最奧に車を置き、峠道を歩く。小さな砂防ダムがある。
 丹波、丹後歴史街道について
この古道(金谷峠道)は、江戸時代から昭和中期以前の乗り物が発達、普及していない時代に、当時、加佐郡大江町の奥山、奈良原、広畑、尾藤、室尾谷、何鹿郡佐賀村の山野口地区等の親戚、縁者が往来。丹後から海産物、また小畑から生産物の物流の道として盛んに利用されていました。
 また室尾谷の観音寺に八十八ケ所のお大師が祀られ多くの参拝者もあり、古道が大師道とも呼ばれていました。小畑の子供達は、この大師道を通り、観音寺、鬼ケ城へ行くことが遠足の慣例コ−スでもありました。
 更に小畑地区以外の人々も大師詣り、山草採り、福知山への最短距離の道として、買い物、散策等に通行されていました。
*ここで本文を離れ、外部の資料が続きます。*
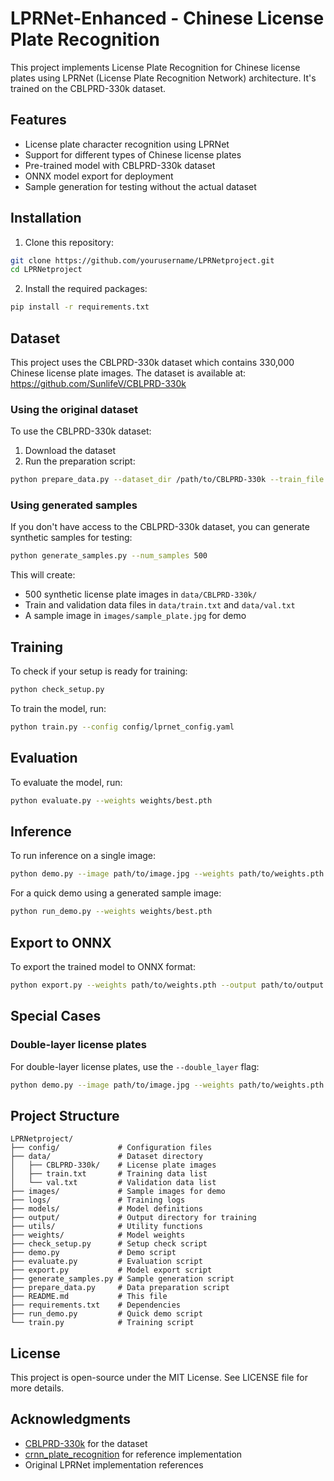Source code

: # LPRNet-Enhanced - Chinese License Plate Recognition

This project implements License Plate Recognition for Chinese license plates using LPRNet (License Plate Recognition Network) architecture. It's trained on the CBLPRD-330k dataset.

## Features

- License plate character recognition using LPRNet
- Support for different types of Chinese license plates
- Pre-trained model with CBLPRD-330k dataset
- ONNX model export for deployment
- Sample generation for testing without the actual dataset

## Installation

1. Clone this repository:
```bash
git clone https://github.com/yourusername/LPRNetproject.git
cd LPRNetproject
```

2. Install the required packages:
```bash
pip install -r requirements.txt
```

## Dataset

This project uses the CBLPRD-330k dataset which contains 330,000 Chinese license plate images. The dataset is available at: https://github.com/SunlifeV/CBLPRD-330k

### Using the original dataset

To use the CBLPRD-330k dataset:
1. Download the dataset
2. Run the preparation script:
```bash
python prepare_data.py --dataset_dir /path/to/CBLPRD-330k --train_file /path/to/train.txt --val_file /path/to/val.txt
```

### Using generated samples

If you don't have access to the CBLPRD-330k dataset, you can generate synthetic samples for testing:
```bash
python generate_samples.py --num_samples 500
```

This will create:
- 500 synthetic license plate images in `data/CBLPRD-330k/`
- Train and validation data files in `data/train.txt` and `data/val.txt`
- A sample image in `images/sample_plate.jpg` for demo

## Training

To check if your setup is ready for training:
```bash
python check_setup.py
```

To train the model, run:
```bash
python train.py --config config/lprnet_config.yaml
```

## Evaluation

To evaluate the model, run:
```bash
python evaluate.py --weights weights/best.pth
```

## Inference

To run inference on a single image:
```bash
python demo.py --image path/to/image.jpg --weights path/to/weights.pth
```

For a quick demo using a generated sample image:
```bash
python run_demo.py --weights weights/best.pth
```

## Export to ONNX

To export the trained model to ONNX format:
```bash
python export.py --weights path/to/weights.pth --output path/to/output.onnx
```

## Special Cases

### Double-layer license plates

For double-layer license plates, use the `--double_layer` flag:
```bash
python demo.py --image path/to/image.jpg --weights path/to/weights.pth --double_layer
```

## Project Structure

```
LPRNetproject/
├── config/             # Configuration files
├── data/               # Dataset directory
│   ├── CBLPRD-330k/    # License plate images
│   ├── train.txt       # Training data list
│   └── val.txt         # Validation data list
├── images/             # Sample images for demo
├── logs/               # Training logs
├── models/             # Model definitions
├── output/             # Output directory for training
├── utils/              # Utility functions
├── weights/            # Model weights
├── check_setup.py      # Setup check script
├── demo.py             # Demo script
├── evaluate.py         # Evaluation script
├── export.py           # Model export script
├── generate_samples.py # Sample generation script
├── prepare_data.py     # Data preparation script
├── README.md           # This file
├── requirements.txt    # Dependencies
├── run_demo.py         # Quick demo script
└── train.py            # Training script
```

## License

This project is open-source under the MIT License. See LICENSE file for more details.

## Acknowledgments

- [CBLPRD-330k](https://github.com/SunlifeV/CBLPRD-330k) for the dataset
- [crnn_plate_recognition](https://github.com/we0091234/crnn_plate_recognition) for reference implementation
- Original LPRNet implementation references
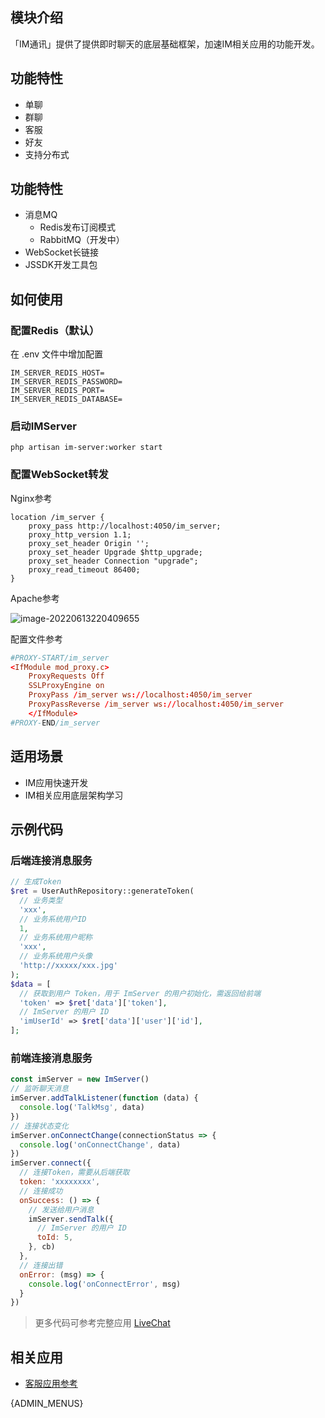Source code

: 
## 模块介绍

「IM通讯」提供了提供即时聊天的底层基础框架，加速IM相关应用的功能开发。

## 功能特性

- 单聊
- 群聊
- 客服
- 好友
- 支持分布式

## 功能特性

- 消息MQ
    - Redis发布订阅模式
    - RabbitMQ（开发中）
- WebSocket长链接
- JSSDK开发工具包

## 如何使用

### 配置Redis（默认）

在 .env 文件中增加配置

```
IM_SERVER_REDIS_HOST=
IM_SERVER_REDIS_PASSWORD=
IM_SERVER_REDIS_PORT=
IM_SERVER_REDIS_DATABASE=
```

### 启动IMServer

```
php artisan im-server:worker start
```

### 配置WebSocket转发

Nginx参考

```
location /im_server {
    proxy_pass http://localhost:4050/im_server;
    proxy_http_version 1.1;
    proxy_set_header Origin '';
    proxy_set_header Upgrade $http_upgrade;
    proxy_set_header Connection "upgrade";
    proxy_read_timeout 86400;
}
```

Apache参考

![image-20220613220409655](https://ms-assets.modstart.com/data/image/2022/06/13/50652_wctx_4181.png)

配置文件参考

```conf
#PROXY-START/im_server
<IfModule mod_proxy.c>
    ProxyRequests Off
    SSLProxyEngine on
    ProxyPass /im_server ws://localhost:4050/im_server
    ProxyPassReverse /im_server ws://localhost:4050/im_server
    </IfModule>
#PROXY-END/im_server
```



## 适用场景

- IM应用快速开发
- IM相关应用底层架构学习

## 示例代码

### 后端连接消息服务

```php
// 生成Token
$ret = UserAuthRepository::generateToken(
  // 业务类型
  'xxx',
  // 业务系统用户ID
  1,
  // 业务系统用户昵称
  'xxx',
  // 业务系统用户头像
  'http://xxxxx/xxx.jpg'
);
$data = [
  // 获取到用户 Token，用于 ImServer 的用户初始化，需返回给前端
  'token' => $ret['data']['token'],
  // ImServer 的用户 ID
  'imUserId' => $ret['data']['user']['id'],
];
```

### 前端连接消息服务

```javascript
const imServer = new ImServer()
// 监听聊天消息
imServer.addTalkListener(function (data) {
  console.log('TalkMsg', data)
})
// 连接状态变化
imServer.onConnectChange(connectionStatus => {
  console.log('onConnectChange', data)
})
imServer.connect({
  // 连接Token，需要从后端获取
  token: 'xxxxxxxx',
  // 连接成功
  onSuccess: () => {
    // 发送给用户消息
    imServer.sendTalk({
      // ImServer 的用户 ID
      toId: 5,
    }, cb)
  },
  // 连接出错
  onError: (msg) => {
    console.log('onConnectError', msg)
  }
})
```

> 更多代码可参考完整应用 [LiveChat](https://modstart.com/m/LiveChat)

## 相关应用

- [客服应用参考](https://modstart.com/m/LiveChat)



{ADMIN_MENUS}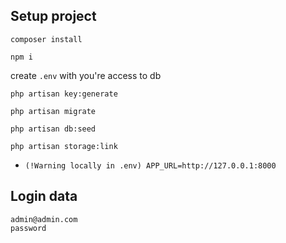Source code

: ## Setup project

```shell
composer install
```
```shell
npm i
```

create `.env` with you're access to db

```shell
php artisan key:generate
```

```shell
php artisan migrate
```

```shell
php artisan db:seed
```

```shell
php artisan storage:link
```
- ``(!Warning locally in .env) APP_URL=http://127.0.0.1:8000``
## Login data
```
admin@admin.com
password
```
 今回2007年(平成19年)11月12日に小畑地区住民の有志が、古道の復旧を願い、繁茂した雑草木を伐採、山道の一部(明治以後大水害で崩壊し新設の作業)、整地、道しるべの設置等を行い、多くの人々に丹波、丹後歴史街道を楽しく散策していただくことにいたしました。
2008(平成20)年2月吉日 丹波、丹後歴史街道保存会
         
少し歩くと「木の切り株で造った腰掛け」が10ヶほど置かれていた   歴史街道 丹波←→丹後 入り口の標柱
奧に見える建造物の中に、金谷峠の由縁を案内する表札が上がっている  
峠の山道は倒木もなく手入れされている  金谷峠の分岐路を左に上がり、室尾谷観音寺のある「山の口」に向かう。地元有志の手で良く整備されている   少し登ると稜線に出る。ここから福知山観音寺に向かい下り坂。日の当たる所まで歩き引き返した。稜線から左に山道があり、枝木を横にして、行かないように示してあった。
先刻登って来た「空山」へ縦走路がある模様。福知山市境の稜線は、−△西四文字山△小西−袋峠−三坂峠△空山−金谷峠−△宗谷−宗谷峠−△宮ケ嶽−と尾根続きで縦走できそうだ  
   1 室尾谷の歴史・言い伝え
  江戸時代の藩制が敷かれた時代の室尾谷南山地区(旧加佐郡河東村)は田辺藩(舞鶴城主)で、巡検師の一行は福知山藩から田辺藩に入る時は鬼ケ城峠を通り(鬼ケ城峠は江戸時代福知山藩から田辺藩へ通じる主要道であった)観音寺で休憩されたと思われる。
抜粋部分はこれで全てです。